§ **What you are asked to do**
From first line to last, output the records below exactly.

[Excerpts from a dataset]
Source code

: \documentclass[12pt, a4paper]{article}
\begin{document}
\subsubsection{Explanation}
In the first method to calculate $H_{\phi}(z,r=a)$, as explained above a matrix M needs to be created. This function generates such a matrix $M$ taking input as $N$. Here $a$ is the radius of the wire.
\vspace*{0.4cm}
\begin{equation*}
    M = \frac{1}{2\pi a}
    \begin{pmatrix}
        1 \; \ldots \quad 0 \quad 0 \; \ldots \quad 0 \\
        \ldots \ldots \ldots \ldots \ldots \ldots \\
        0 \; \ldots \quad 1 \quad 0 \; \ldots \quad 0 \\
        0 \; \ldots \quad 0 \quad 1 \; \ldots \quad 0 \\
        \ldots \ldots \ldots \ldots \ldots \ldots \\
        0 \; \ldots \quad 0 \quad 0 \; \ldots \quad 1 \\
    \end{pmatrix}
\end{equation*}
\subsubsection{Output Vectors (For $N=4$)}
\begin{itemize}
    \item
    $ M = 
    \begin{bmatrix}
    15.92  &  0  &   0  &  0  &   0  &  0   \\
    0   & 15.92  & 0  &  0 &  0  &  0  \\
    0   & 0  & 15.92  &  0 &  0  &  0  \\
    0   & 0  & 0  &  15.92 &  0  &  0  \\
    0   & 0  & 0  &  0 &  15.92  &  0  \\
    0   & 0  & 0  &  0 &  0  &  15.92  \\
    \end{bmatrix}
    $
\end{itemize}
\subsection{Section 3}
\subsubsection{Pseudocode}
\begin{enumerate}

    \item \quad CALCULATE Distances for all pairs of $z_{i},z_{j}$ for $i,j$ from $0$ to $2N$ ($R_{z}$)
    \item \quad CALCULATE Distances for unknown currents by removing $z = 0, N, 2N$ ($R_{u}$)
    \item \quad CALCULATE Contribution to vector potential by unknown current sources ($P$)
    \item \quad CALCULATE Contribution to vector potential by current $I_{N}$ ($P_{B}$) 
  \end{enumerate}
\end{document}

§ **Solution to the exercise**
Source code

: \documentclass[12pt, a4paper]{article}
\begin{document}
\subsubsection{Explanation}
In the first method to calculate $H_{\phi}(z,r=a)$, as explained above a matrix M needs to be created. This function generates such a matrix $M$ taking input as $N$. Here $a$ is the radius of the wire.
\vspace*{0.4cm}
\begin{equation*}
    M = \frac{1}{2\pi a}
    \begin{pmatrix}
        1 \; \ldots \quad 0 \quad 0 \; \ldots \quad 0 \\
        \ldots \ldots \ldots \ldots \ldots \ldots \\
        0 \; \ldots \quad 1 \quad 0 \; \ldots \quad 0 \\
        0 \; \ldots \quad 0 \quad 1 \; \ldots \quad 0 \\
        \ldots \ldots \ldots \ldots \ldots \ldots \\
        0 \; \ldots \quad 0 \quad 0 \; \ldots \quad 1 \\
    \end{pmatrix}
\end{equation*}
\subsubsection{Output Vectors (For $N=4$)}
\begin{itemize}
    \item
    $ M = 
    \begin{bmatrix}
    15.92  &  0  &   0  &  0  &   0  &  0   \\
    0   & 15.92  & 0  &  0 &  0  &  0  \\
    0   & 0  & 15.92  &  0 &  0  &  0  \\
    0   & 0  & 0  &  15.92 &  0  &  0  \\
    0   & 0  & 0  &  0 &  15.92  &  0  \\
    0   & 0  & 0  &  0 &  0  &  15.92  \\
    \end{bmatrix}
    $
\end{itemize}
\subsection{Section 3}
\subsubsection{Pseudocode}
\begin{enumerate}

    \item \quad CALCULATE Distances for all pairs of $z_{i},z_{j}$ for $i,j$ from $0$ to $2N$ ($R_{z}$)
    \item \quad CALCULATE Distances for unknown currents by removing $z = 0, N, 2N$ ($R_{u}$)
    \item \quad CALCULATE Contribution to vector potential by unknown current sources ($P$)
    \item \quad CALCULATE Contribution to vector potential by current $I_{N}$ ($P_{B}$) 
  \end{enumerate}
\end{document}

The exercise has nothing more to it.